Lo admito, jamás pensé que sería víctima de un acto tan ruin, tan bajo, tan… imperdonable. Pero aquí estoy, escribiendo estas líneas mientras todavía siento el vacío emocional (y estomacal) que dejó el robo de mi almuerzo. Sí, señoras y señores, mi milanesa casera ha sido cruelmente sustraída de la heladera de la oficina. Lo que algunos llaman un «descuido inocente», yo lo llamo un ataque directo a la decencia humana.
Todo comenzó como cualquier día común. La rutina, las reuniones, las excusas para no avanzar en los proyectos… y el momento más esperado: la pausa del almuerzo. Con una sonrisa anticipada, me dirigí a la cocina, ya saboreando mentalmente esa obra de arte culinaria que había preparado la noche anterior. Pero al abrir la heladera, ahí estaba: mi tupper vacío, abandonado y traicionado.
Primero, la negación. Quizás lo olvidé en casa. Tal vez mi vista me engaña. Pero no. La tapa estaba allí, mi nombre escrito con marcador permanente, como un grito desesperado por justicia. Luego, llegó la furia. ¿Quién tuvo el descaro? ¿Qué tipo de monstruo ve un nombre ajeno y decide ignorarlo como si fuera una simple decoración?

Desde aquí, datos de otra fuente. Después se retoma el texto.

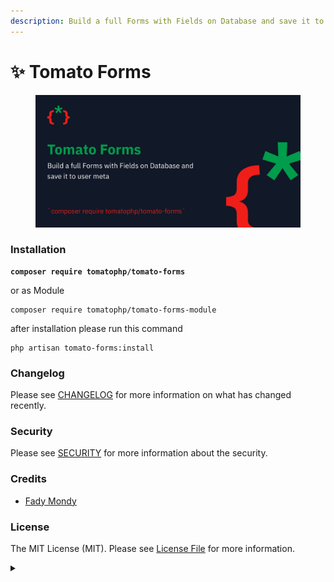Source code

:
 ```yaml
---
description: Build a full Forms with Fields on Database and save it to user meta
---
```


# ✨ Tomato Forms

<figure><img src="../../.gitbook/assets/screenshot (21).png" alt=""><figcaption></figcaption></figure>

### Installation

<pre><code><strong>composer require tomatophp/tomato-forms
</strong></code></pre>

or as Module

```
composer require tomatophp/tomato-forms-module
```

after installation please run this command

```
php artisan tomato-forms:install
```

### Changelog

Please see [CHANGELOG](https://github.com/tomatophp/tomato-forms/blob/master/CHANGELOG.md) for more information on what has changed recently.

### Security

Please see [SECURITY](https://github.com/tomatophp/tomato-forms/blob/master/SECURITY.md) for more information about the security.

### Credits

* [Fady Mondy](https://www.github.com/3x1io)

### License

The MIT License (MIT). Please see [License File](https://github.com/tomatophp/tomato-forms/blob/master/LICENSE.md) for more information.

<details>

<summary></summary>



</details>
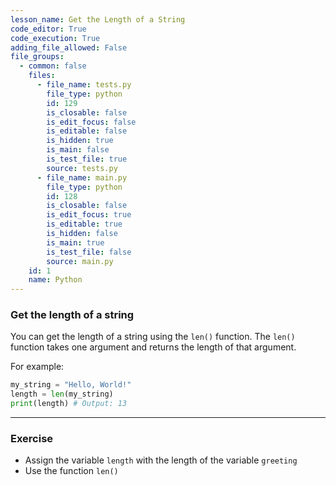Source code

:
 ```yaml
---
lesson_name: Get the Length of a String
code_editor: True
code_execution: True
adding_file_allowed: False
file_groups:
  - common: false
    files:
      - file_name: tests.py
        file_type: python
        id: 129
        is_closable: false
        is_edit_focus: false
        is_editable: false
        is_hidden: true
        is_main: false
        is_test_file: true
        source: tests.py
      - file_name: main.py
        file_type: python
        id: 128
        is_closable: false
        is_edit_focus: true
        is_editable: true
        is_hidden: false
        is_main: true
        is_test_file: false
        source: main.py
    id: 1
    name: Python
---
```


### Get the length of a string

You can get the length of a string using the `len()` function. The `len()` function takes one argument and returns the length of that argument.

For example:

```python
my_string = "Hello, World!"
length = len(my_string)
print(length) # Output: 13
```

---

### Exercise

<ul>
<li id="test-1">Assign the variable <code>length</code> with the length of the variable <code>greeting</code></li>
<li id="test-2">Use the function <code>len()</code></li>
</ul>
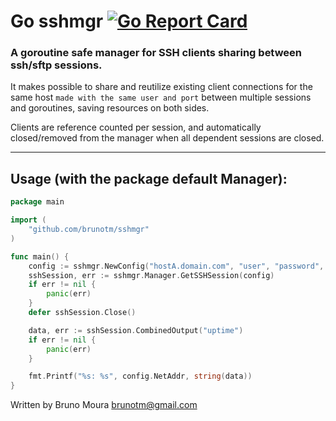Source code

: Go sshmgr [![Go Report Card](https://goreportcard.com/badge/github.com/brunotm/sshmgr)](https://goreportcard.com/report/github.com/brunotm/sshmgr)
====

### A goroutine safe manager for SSH clients sharing between ssh/sftp sessions.

It makes possible to share and reutilize existing client connections for the same host `made with the same user and port` between multiple sessions and goroutines, saving resources on both sides.</br>

Clients are reference counted per session, and automatically closed/removed from the manager when all dependent sessions are closed.

-----------------------------------------------------------
## Usage (with the package default Manager):

```go
package main

import (
	"github.com/brunotm/sshmgr"
)

func main() {
	config := sshmgr.NewConfig("hostA.domain.com", "user", "password", "or_key_file_path")
	sshSession, err := sshmgr.Manager.GetSSHSession(config)
	if err != nil {
		panic(err)
	}
	defer sshSession.Close()

	data, err := sshSession.CombinedOutput("uptime")
	if err != nil {
		panic(err)
	}

	fmt.Printf("%s: %s", config.NetAddr, string(data))
}
```

Written by Bruno Moura <brunotm@gmail.com>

No se trata solo de la comida. Es el principio, el respeto básico por lo ajeno. Heladera-Gate, como ya lo he bautizado, no es solo un caso de hurto alimenticio: es un reflejo de la decadencia moral que estamos viviendo. Porque si alguien puede robar una milanesa, ¿qué impide que mañana robe sueños, esperanzas o, peor aún, postres?
Me dediqué a observar la heladera con detenimiento. Analicé cada tupper, cada envase, buscando pistas. Intenté identificar un posible patrón: ¿es cuestión de ingredientes? ¿Una preferencia inexplicable por las milanesas? ¿Un acto de hambre desesperada? Pero lo único que encontré fue el frío metálico de la injusticia.

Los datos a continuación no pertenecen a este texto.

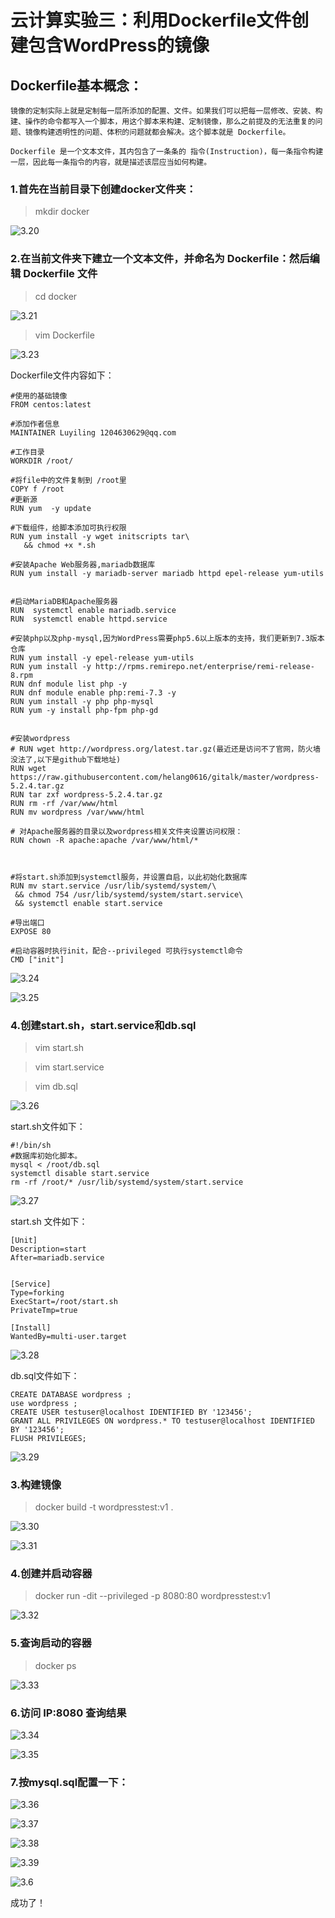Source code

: # **云计算实验三：利用Dockerfile文件创建包含WordPress的镜像**

## Dockerfile基本概念：

    镜像的定制实际上就是定制每一层所添加的配置、文件。如果我们可以把每一层修改、安装、构建、操作的命令都写入一个脚本，用这个脚本来构建、定制镜像，那么之前提及的无法重复的问题、镜像构建透明性的问题、体积的问题就都会解决。这个脚本就是 Dockerfile。

    Dockerfile 是一个文本文件，其内包含了一条条的 指令(Instruction)，每一条指令构建一层，因此每一条指令的内容，就是描述该层应当如何构建。


### 1.首先在当前目录下创建docker文件夹：

> mkdir docker

![3.20](../image/3.20.png)

### 2.在当前文件夹下建立一个文本文件，并命名为 Dockerfile：然后编辑 Dockerfile 文件

> cd docker

![3.21](../image/3.21.png)

> vim Dockerfile

![3.23](../image/3.23.png)

Dockerfile文件内容如下：

 ``` 
#使用的基础镜像
FROM centos:latest

#添加作者信息
MAINTAINER Luyiling 1204630629@qq.com

#工作目录
WORKDIR /root/

#将file中的文件复制到 /root里
COPY f /root
#更新源
RUN yum  -y update 

#下载组件，给脚本添加可执行权限
RUN yum install -y wget initscripts tar\
    && chmod +x *.sh

#安装Apache Web服务器,mariadb数据库
RUN yum install -y mariadb-server mariadb httpd epel-release yum-utils


#启动MariaDB和Apache服务器
RUN  systemctl enable mariadb.service
RUN  systemctl enable httpd.service

#安装php以及php-mysql,因为WordPress需要php5.6以上版本的支持，我们更新到7.3版本仓库
RUN yum install -y epel-release yum-utils 
RUN yum install -y http://rpms.remirepo.net/enterprise/remi-release-8.rpm
RUN dnf module list php -y
RUN dnf module enable php:remi-7.3 -y
RUN yum install -y php php-mysql 
RUN yum -y install php-fpm php-gd  


#安装wordpress
# RUN wget http://wordpress.org/latest.tar.gz(最近还是访问不了官网，防火墙没法了,以下是github下载地址)
RUN wget https://raw.githubusercontent.com/helang0616/gitalk/master/wordpress-5.2.4.tar.gz
RUN tar zxf wordpress-5.2.4.tar.gz
RUN rm -rf /var/www/html
RUN mv wordpress /var/www/html

# 对Apache服务器的目录以及wordpress相关文件夹设置访问权限：
RUN chown -R apache:apache /var/www/html/*



#将start.sh添加到systemctl服务，并设置自启，以此初始化数据库
RUN mv start.service /usr/lib/systemd/system/\
  && chmod 754 /usr/lib/systemd/system/start.service\
  && systemctl enable start.service

#导出端口
EXPOSE 80

#启动容器时执行init，配合--privileged 可执行systemctl命令
CMD ["init"]

```

![3.24](../image/3.24.png)


![3.25](../image/3.25.png)

### 4.创建start.sh，start.service和db.sql

> vim start.sh

> vim start.service

> vim db.sql

![3.26](../image/3.26.png)

start.sh文件如下：
 
```
#!/bin/sh
#数据库初始化脚本。
mysql < /root/db.sql
systemctl disable start.service
rm -rf /root/* /usr/lib/systemd/system/start.service
 ```

![3.27](../image/3.27.png)

 start.sh 文件如下：

  ```
[Unit]
Description=start
After=mariadb.service


[Service]
Type=forking
ExecStart=/root/start.sh
PrivateTmp=true

[Install]
WantedBy=multi-user.target
 ```

![3.28](../image/3.28.png)

 db.sql文件如下：

```
CREATE DATABASE wordpress ;
use wordpress ;
CREATE USER testuser@localhost IDENTIFIED BY '123456';
GRANT ALL PRIVILEGES ON wordpress.* TO testuser@localhost IDENTIFIED BY '123456';
FLUSH PRIVILEGES;
 ```

![3.29](../image/3.29.png)

### 3.构建镜像

> docker build -t wordpresstest:v1 .  

![3.30](../image/3.30.png)

![3.31](../image/3.31.png)

### 4.创建并启动容器

> docker run -dit --privileged -p 8080:80 wordpresstest:v1   

![3.32](../image/3.32.png)


### 5.查询启动的容器

> docker ps  

![3.33](../image/3.33.png)

### 6.访问 IP:8080 查询结果

![3.34](../image/3.34.png)

![3.35](../image/3.35.png)



### 7.按mysql.sql配置一下：

![3.36](../image/3.36.png)

![3.37](../image/3.37.png)

![3.38](../image/3.38.png)

![3.39](../image/3.39.png)

![3.6](../image/3.6.png)

成功了！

Desde ese día, nada es igual. Cada vez que dejo comida en la heladera, siento la necesidad de protegerla, de asegurarme de que nadie más sufra como yo. He considerado medidas extremas: candados, trampas para ratones, alarmas de movimiento. Pero, ¿es esa la solución? ¿Vivir en un estado constante de sospecha?
Lo peor de todo es el silencio de los demás. Nadie dice nada, pero todos saben. Cada mirada en la oficina me hace pensar: ¿serás tú el ladrón? ¿Acaso te deleitaste con mi almuerzo mientras yo terminaba esa reunión que pudo haber sido un email?
Y aquí estoy, reflexionando sobre lo bajo que hemos caído. Pero no todo está perdido. Este no es solo mi grito de indignación; es un llamado a la resistencia. Porque mientras queden personas dispuestas a etiquetar sus tupperwares, a defender lo suyo con humor y creatividad, habrá esperanza.
Eso sí, hay algo que siempre debemos recordar: en este mundo lleno de grises, siempre hay excepciones. Quizás el ladrón no sea un monstruo, sino alguien con un hambre voraz, un descuido, o un mal día. Aunque, pensándolo bien… ¡Eso no excusa robar una milanesa!